═══ Data provided

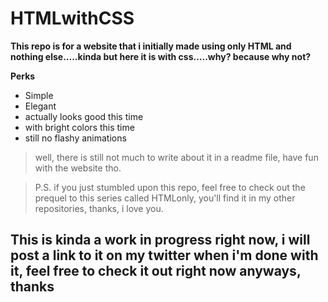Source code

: # HTMLwithCSS
**This repo is for a website that i initially made using only HTML and nothing else.....kinda but here it is with css.....why? because why not?**

**Perks**
- Simple
- Elegant
- actually looks good this time
- with bright colors this time
- still no flashy animations

> well, there is still not much to write about it in a readme file, have fun with the website tho.

>P.S. if you just stumbled upon this repo, feel free to check out the prequel to this series called HTMLonly, you'll find it in my other repositories, thanks, i love you.
## This is kinda a work in progress right now, i will post a link to it on my twitter when i'm done with it, feel free to check it out right now anyways, thanks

══════

# [Problem to work on]
Write out each line exactly, starting with the line that contains "i love you." and stopping after the last line of the data.

# [Problem solution]
>P.S. if you just stumbled upon this repo, feel free to check out the prequel to this series called HTMLonly, you'll find it in my other repositories, thanks, i love you.
## This is kinda a work in progress right now, i will post a link to it on my twitter when i'm done with it, feel free to check it out right now anyways, thanks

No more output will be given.